God bless them, one and all. I would not have had the strength to survive such barbarism.

One really doesn’t need history to remind us of man’s cruelty to man. We see it daily even now.

Human nature is as it ever was, and examples like Kermit Gosnell’s “House of Horrors” or Ahmadinejad’s (or I like to call him – “Ach-I’m-in-a-jihad’s”) denial of the holocaust and call for the extermination of the Jewish people, remind us constantly of the need to be vigilant.

The scary part of all these examples, is the willful ignorance on the part of many to deny such evil exists.

Mister Natural | April 14, 2013 at 9:10 am

why i own a fireamr and plan to buy more:
A high school English teacher in New York state who had students pretend to be Jew-hating Nazis in a writing assignment has been placed on leave.
The teacher at Albany high school caused a storm of criticism after having students practice the art of persuasive writing by penning a letter to a fictitious Nazi government official arguing that “Jews are evil”.
ANY QUESTIONS?

Mister Natural | April 14, 2013 at 9:11 am

firearm

Probably preaching to the choir here, but I think the answer to the question (sorrowfully) is no. Too many Christians forget that Christ was a Jew, and while we may think they are mistaken, we owe a huge debit to our (religious) older brothers.
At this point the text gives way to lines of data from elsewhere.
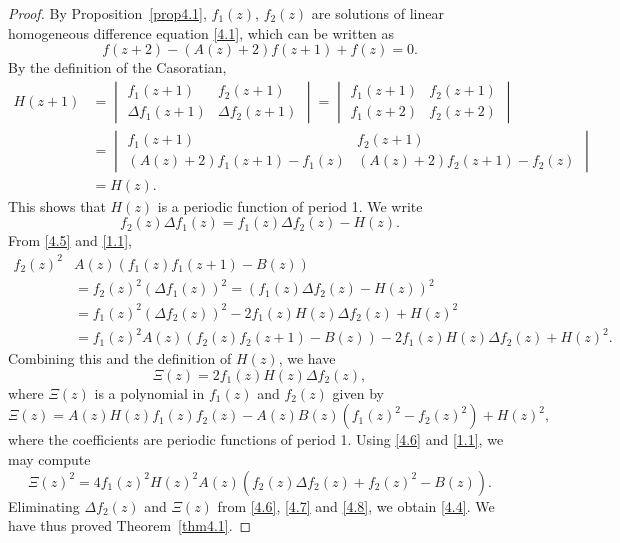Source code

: \documentclass{amsart}
\begin{document}
\begin{proof}
By Proposition~\ref{prop4.1}, $f_1(z)$, $f_2(z)$ are solutions of linear homogeneous difference equation \eqref{4.1}, which can be written as
$$
f(z+2)-(A(z)+2)f(z+1)+f(z)=0.
$$
By the definition of the Casoratian,
\begin{align*}
H(z+1)&=\begin{vmatrix}
f_1(z+1)&f_2(z+1)\\
\Delta f_1(z+1)&\Delta f_2(z+1)
\end{vmatrix}
=\begin{vmatrix}
f_1(z+1)&f_2(z+1)\\
f_1(z+2)&f_2(z+2)
\end{vmatrix}  \\
&=\begin{vmatrix}
f_1(z+1)&f_2(z+1)\\
(A(z)+2)f_1(z+1)-f_1(z)&(A(z)+2)f_2(z+1)-f_2(z)
\end{vmatrix}\\
&=H(z).
\end{align*}
This shows that $H(z)$ is a periodic function of period 1. We write
\begin{equation}
f_2(z)\Delta f_1(z)=f_1(z)\Delta f_2(z)-H(z).\label{4.5}
\end{equation}
From \eqref{4.5} and \eqref{1.1},
\begin{align*}
f_2(z)^2&A(z)(f_1(z)f_1(z+1)-B(z))\\
&=f_2(z)^2(\Delta f_1(z))^2=(f_1(z)\Delta f_2(z)-H(z))^2\\
&=f_1(z)^2(\Delta f_2(z))^2-2f_1(z)H(z)\Delta f_2(z)+H(z)^2\\
&=f_1(z)^2A(z)(f_2(z)f_2(z+1)-B(z))-2f_1(z)H(z)\Delta f_2(z)+H(z)^2.
\end{align*}
Combining this and the definition of $H(z)$, we have
\begin{equation}
\Xi(z)=2f_1(z)H(z)\Delta f_2(z), \label{4.6}
 \end{equation}
where $\Xi(z)$ is a polynomial in $f_1(z)$ and $f_2(z)$ given by
 \begin{equation}
\Xi(z)=A(z)H(z)f_1(z)f_2(z)-A(z)B(z)(f_1(z)^2-f_2(z)^2)+H(z)^2,\label{4.7}
  \end{equation}
where the coefficients are periodic functions of period 1. Using \eqref{4.6} and \eqref{1.1}, we may compute
\begin{equation}
\Xi(z)^2=4f_1(z)^2H(z)^2A(z)(f_2(z)\Delta f_2(z)+f_2(z)^2-B(z)).\label{4.8}
\end{equation}
Eliminating $\Delta f_2(z)$ and $\Xi(z)$ from \eqref{4.6}, \eqref{4.7} and \eqref{4.8}, we obtain \eqref{4.4}. We have thus proved Theorem~\ref{thm4.1}.
\end{proof}
\end{document}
Thank you for these links, the holocaust pictures brought tears to my eyes.

“Can the world be trusted with Jews?”

God thought so.

The lesson of the Holocaust is that Satan is a busy adversary who will go to any lengths to ensure that the work of God is not accomplished. The enemy of the Jews is Satan because God called Israel His chosen through whom the redemption of a fallen creation is to be accomplished.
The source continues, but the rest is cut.